Thursday, 5 May 2016

HUMAN WRECKAGE

Miles and Me

My father liked jazz although I can’t remember him playing any at home on the hi-fi. I think his taste lay more toward traditional Second World War era big band and Dixieland. My own explorations into jazz were initially academic: here was an art form, an important one that I felt I needed to know about and try to understand. I found myself being moved in much subtler ways than the opening riffs of rock ‘n’ roll songs. I’ve realized that if I had seen Charlie Parker or Horace Silver in a New York club all those years ago my world would have changed. Friday night Ann and I went to see Miles Ahead, Don Cheadle’s new film about Miles Davis.

During one of our last face to face conversations Dad mentioned that he saw Miles at the Black Bottom, one of those legendary clubs that helped Mafia-cement Montreal’s reputation as one of North America’s premier sin cities. I said, ‘You saw Miles Davis in a club, in his prime?’ My father was a hep cat? Dad said, ‘Yes, but I didn’t get it.’

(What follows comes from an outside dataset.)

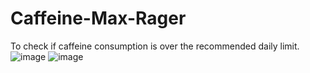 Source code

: # Caffeine-Max-Rager
To check if caffeine consumption is over the recommended daily limit.
![image](https://user-images.githubusercontent.com/67656334/199145440-73439c8f-c496-40ca-a3f4-662b2328ea28.png)
![image](https://user-images.githubusercontent.com/67656334/199145514-61ad7560-32fb-4c2d-96b0-7b34bbaacf70.png)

My sister Anne’s husband, Al, a scientist and a rollicking amateur jazz pianist saw Miles much later in his career at another Montreal venue. ‘He just stood there on stage. I think his horn was blue, or maybe red. Once in a while he’d give it a toot. But it was Miles, you know?’ Four or five years ago Montreal’s Musee des Beaux Arts mounted an exhibition from Paris called We Want Miles! which Al and I coursed through, taking our time. There were listening stations that allowed visitors to get a sense of every stage or segment of Miles’s career. There were artifacts: instruments, acetates, clothing and original LP cover artwork.

What amused me in the exhibit was the surviving correspondence written on behalf of Miles by his management. ‘Miles wants a villa in the south of France…’ ‘Miles wants sole composition and production credit…’ ‘Miles wants to ensure that no other musicians are mentioned in the liner notes…’ All neatly typed. I got the impression that Miles might make another cosmic and notoriously prickly artist like Van Morrison seem like a nice guy.

‘Improvisational’ was probably bopping through Don Cheadle’s head while he wrote, directed and starred as the barking, borderline lunatic. Miles Ahead isn’t exactly a biographical film because most of it never happened. Instead, the movie attempts to illustrate, not explain, the relationship between an artist and his art. Miles Davis possessed a profound gift and there is no empirical explanation for his genius. The new, requisite 10,000 hour theory does not apply to Miles or the few like him who have graced this planet with their work. So why not sketch the ethereal essence of an artist with a boozy, coke-addled caper fable? Miles’s truth was in his music and the truth about Miles might best be depicted in a fantastical tale of fiction. Maybe Ann and I didn’t get all of it, but it was Miles, you know?